Pick your method for meeting other scribblers, and don’t be shy. After eight years as a professional writer, I still get what I call “Author Awe” any time I talk to writers with more experience and better clips than I have. And never, not once, have any of the more esteemed writers I’ve met, in person or on the Internet, been anything other than helpful and gracious. That’s not to say there aren’t some stinkers out there; I’m sure there are plenty of surly and anti-social writers in the world. In my case, however, I can honestly say I haven’t met them.
I’m always surprised when a busy and successful writer takes the time to ask me about what I’m writing. Honestly, the last time this happened, I was shocked. Author Awe hit me. Why would anyone want to talk to a regional writer like me? Well, if you’re a writer, you know that writers are curious. We ask questions. We tend to be nosy. And we like to talk to other writers. After I got over being shy, I had a good e-mail conversation with the other writer (and mostly got over my Author Awe).

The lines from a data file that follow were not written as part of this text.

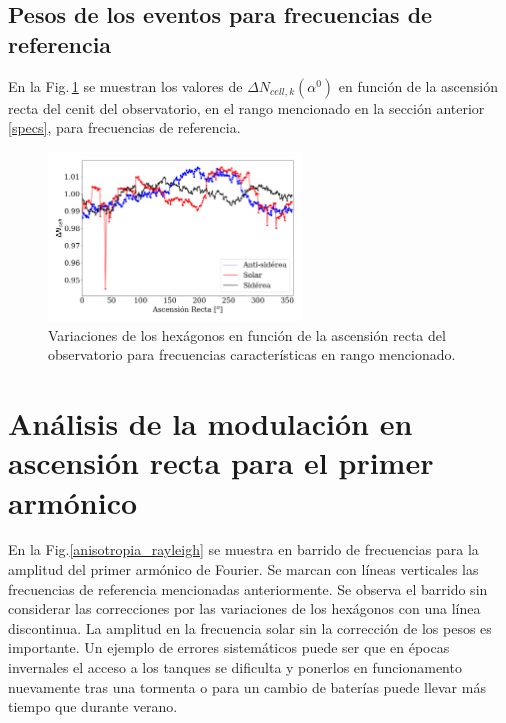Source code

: \subsection{Pesos de los eventos para frecuencias de referencia}

En la Fig.\,\ref{pesos_bin_1_2} se muestran los valores de  $\Delta N_{cell,k}(\alpha^0)$ en función de la ascensión recta del cenit del observatorio, en el rango mencionado en la sección anterior \ref{specs}, para frecuencias de referencia. 
			 
			\begin{figure}[H]
				\centering
				\includegraphics[width=0.6\textwidth]{weights_2013_2020.png}
				\caption{Variaciones de los hexágonos en función de la ascensión recta del observatorio para frecuencias características en rango mencionado. }
				\label{pesos_bin_1_2}
			\end{figure}


\section{Análisis de la modulación en ascensión recta para el primer armónico}

En la Fig.\ref{anisotropia_rayleigh} se muestra en barrido de frecuencias para la amplitud del primer armónico de Fourier. Se marcan con líneas verticales las frecuencias de referencia mencionadas anteriormente. Se observa el barrido sin considerar las correcciones por las variaciones de los hexágonos con una línea discontinua. La  amplitud  en la frecuencia solar sin la corrección de los pesos es importante. Un ejemplo de errores sistemáticos puede ser que en épocas invernales el acceso a los tanques se dificulta y ponerlos en funcionamento nuevamente tras una tormenta o para un cambio de baterías puede llevar más tiempo que durante verano. 

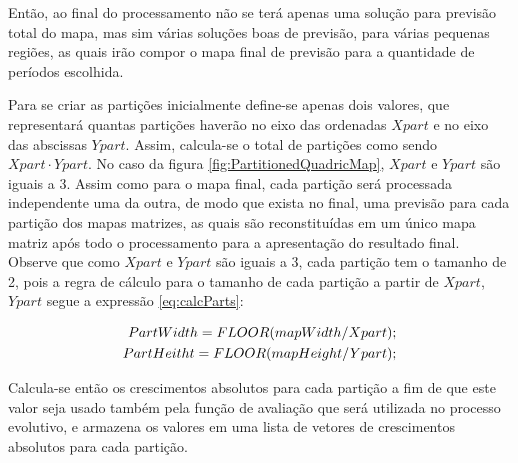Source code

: Então, ao final do processamento não se terá apenas uma solução para previsão  total do mapa, mas sim várias soluções boas de previsão, para várias pequenas regiões, as quais irão compor o mapa final de previsão para a quantidade de períodos escolhida.

Para se criar as partições inicialmente define-se apenas dois valores, que representará quantas partições haverão no eixo das ordenadas \(Xpart\) e no eixo das abscissas \(Ypart\). Assim, calcula-se o total de partições como sendo \(Xpart \cdot Ypart\). No caso da figura \ref{fig:PartitionedQuadricMap}, \(Xpart\) e \(Ypart\) são iguais a 3. Assim como para o mapa final, cada partição será processada independente uma da outra, de modo que exista no final, uma previsão para cada partição dos mapas matrizes, as quais são reconstituídas em um único mapa matriz após todo o processamento para a apresentação do resultado final. Observe que como \(Xpart\) e \(Ypart\) são iguais a 3, cada partição tem o tamanho de 2, pois a regra de cálculo para o tamanho de cada partição a partir de \(Xpart\), \(Ypart\) segue a expressão \ref{eq:calcParts}:

\begin{equation}
\label{eq:calcParts}
\centering
\begin{split}
PartWidth = FLOOR(mapWidth / Xpart);\\
PartHeitht = FLOOR(mapHeight / Ypart);
\end{split}
\end{equation}

Calcula-se então os crescimentos absolutos para cada partição a fim de que este valor seja usado também pela função de avaliação que será utilizada no processo evolutivo, e armazena os valores em uma lista de vetores de crescimentos absolutos para cada partição. 

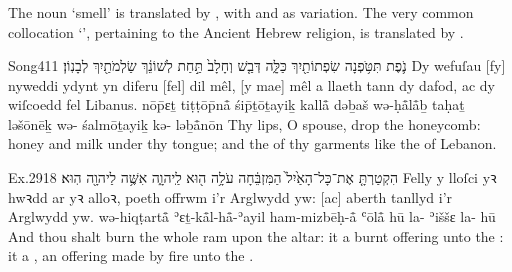 \subsubsection{}

\begin{paper}
	The noun  ‘smell’ is translated by , with  and  as variation. The very common collocation  ‘’, pertaining to the Ancient Hebrew religion, is translated by .
\end{paper}

\begin{example}{Song}{4}{11}
	\quoling
	{נֹ֛פֶת תִּטֹּ֥פְנָה שִׂפְתוֹתַ֖יִךְ כַּלָּ֑ה דְּבַ֤שׁ וְחָלָב֙ תַּ֣חַת לְשׁוֹנֵ֔ךְ  שַׂלְמֹתַ֖יִךְ  לְבָנֽוֹן׃}
	{Dy wefuſau [fy] nyweddi ydynt yn diferu [fel] dil mêl, [y mae] mêl a llaeth tann dy dafod, ac  dy wiſcoedd fel  Libanus.}
	{nōp̄ɛṯ tiṭṭōp̄nå̄ śip̄ṯōṯayiḵ kallå̄ dəḇaš wə-ḥå̄lå̄ḇ taḥaṯ ləšōnēḵ wə- śalmōṯayiḵ kə- ləḇå̄nōn}
	{Thy lips, O  spouse, drop  the honeycomb: honey and milk  under thy tongue; and the  of thy garments  like the  of Lebanon.}
\end{example}

\begin{example}{Ex.}{29}{18}{}{}
	\quoling
	{הִקְטַרְתָּ֤ אֶת־כָּל־הָאַ֙יִל֙ הַמִּזְבֵּ֔חָה עֹלָ֥ה ה֖וּא לַֽיהוָ֑ה  אִשֶּׁ֥ה לַיהוָ֖ה הֽוּא׃}
	{Felly y lloſci yꝛ hwꝛdd ar yꝛ alloꝛ, poeth offrwm i’r Arglwydd yw:  [ac] aberth tanllyd i’r Arglwydd yw.}
	{wə-hiqṭartå̄ ʾɛṯ-kå̄l-hå̄-ʾayil ham-mizbēḥ-å̄ ʿōlå̄ hū la-{\YHWH}  ʾiššɛ la-{\YHWH} hū}
	{And thou shalt burn the whole ram upon the altar: it  a burnt offering unto the {\LORD}: it  a , an offering made by fire unto the {\LORD}.}
\end{example}
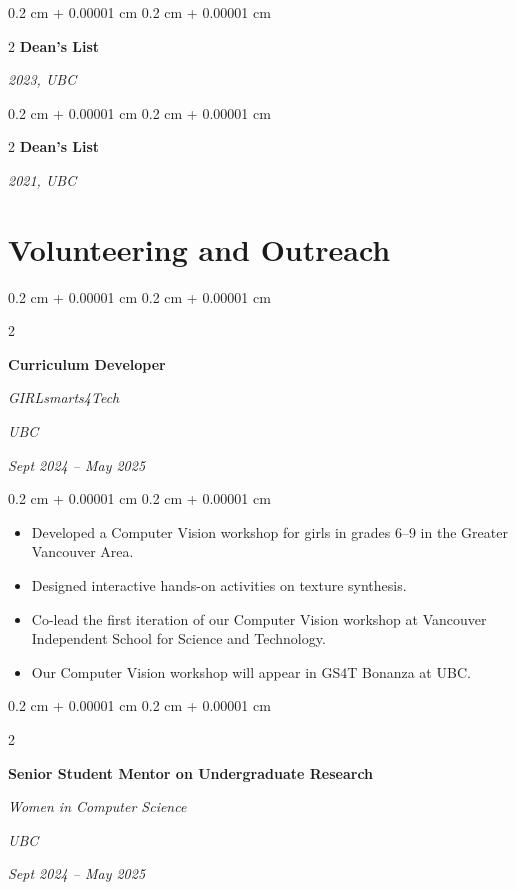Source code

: \documentclass[10pt, letterpaper]{article}
\newenvironment{highlights}{
    \begin{itemize}[
        topsep=0.10 cm,
        parsep=0.10 cm,
        partopsep=0pt,
        itemsep=0pt,
        leftmargin=0.4 cm + 10pt
    ]
}{
    \end{itemize}
} %
\newenvironment{onecolentry}{
    \begin{adjustwidth}{
        0.2 cm + 0.00001 cm
    }{
        0.2 cm + 0.00001 cm
    }
}{
    \end{adjustwidth}
} %
\newenvironment{twocolentry}[2][]{
    \onecolentry
    \def\secondColumn{#2}
    \setcolumnwidth{\fill, 4.5 cm}
    \begin{paracol}{2}
}{
    \switchcolumn \raggedleft \secondColumn
    \end{paracol}
    \endonecolentry
} %
\begin{document}
        \begin{twocolentry}
            {%
            \textit{2023, UBC} %
            }{%
            \textbf{Dean's List}  %
            }
        \end{twocolentry}


        \vspace{0.2 cm}

        \begin{twocolentry}
            {%
            \textit{2021, UBC} %
            }{%
            \textbf{Dean's List}  %
            }
        \end{twocolentry}



    
    \section{Volunteering and Outreach}



        
        \begin{twocolentry}{
        \textit{UBC}    
            
        \textit{Sept 2024 – May 2025}}
            \textbf{Curriculum Developer}
            
            \textit{GIRLsmarts4Tech}
        \end{twocolentry}

        \vspace{0.10 cm}
        \begin{onecolentry}
            \begin{highlights}
                \item Developed a Computer Vision workshop for girls in grades 6--9 in the Greater Vancouver Area.
                \item Designed interactive hands-on activities on texture synthesis.
                \item Co-lead the first iteration of our Computer Vision workshop at Vancouver Independent School for Science and Technology.
                \item Our Computer Vision workshop will appear in GS4T Bonanza at UBC.
            \end{highlights}
        \end{onecolentry}


        \vspace{0.2 cm}

        \begin{twocolentry}{
        \textit{UBC}    
            
        \textit{Sept 2024 – May 2025}}
            \textbf{Senior Student Mentor on Undergraduate Research}
            
            \textit{Women in Computer Science}
        \end{twocolentry}
\end{document}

If you get the chance to talk (or e-mail) with a more established/published writer, don’t be shy, but don’t overwhelm her, either. To make the most of the contacts you make with other writers, especially those a few steps ahead of you, I recommend:
--Be friendly, but keep it professional. Don’t share your unabridged life story in the first five minutes. Actually, unless you become exceptionally good friends, don't share the unabridged version at all.
--Asking simple questions is fine. Asking the other writer to read your 1,000-page novel and give you a critique is not.
--If you’re at a writing group or seminar, keep your questions on topic. A writer speaking about the techniques of writing narrative non-fiction isn’t there to answer your questions on copyright.
--Be brief. Don’t monopolize the conversation. Every writing group, seminar, or workshop I’ve attended included one attendee who just couldn’t seem to stop talking, and talking, and talking… all while the writer who was speaking tried desperately to get the talker to shut up. If you have a long story or involved question, ask the other writer if you may contact her via e-mail or telephone.
--If you are e-mailing, remember to use proper punctuation, spelling, etc. Every piece of correspondence leaves an impression. Most e-mail correspondence should also be brief.
--If you’ve met on a social networking site (Facebook, Twitter, etc.), a little extra friendliness is fine, even appropriate. Just remember that while your old college pals might think those pictures of you after an evening of Jager Bombs are oh-so-funny, your new writer friend might not.
--Be sensitive to the clues that the conversation/e-mail exchange is done.
Don’t be shy, but don’t be a bonehead, either. Keep some simple guidelines in mind, and you’ll be pleasantly surprised at how willing other writers are to talk to you.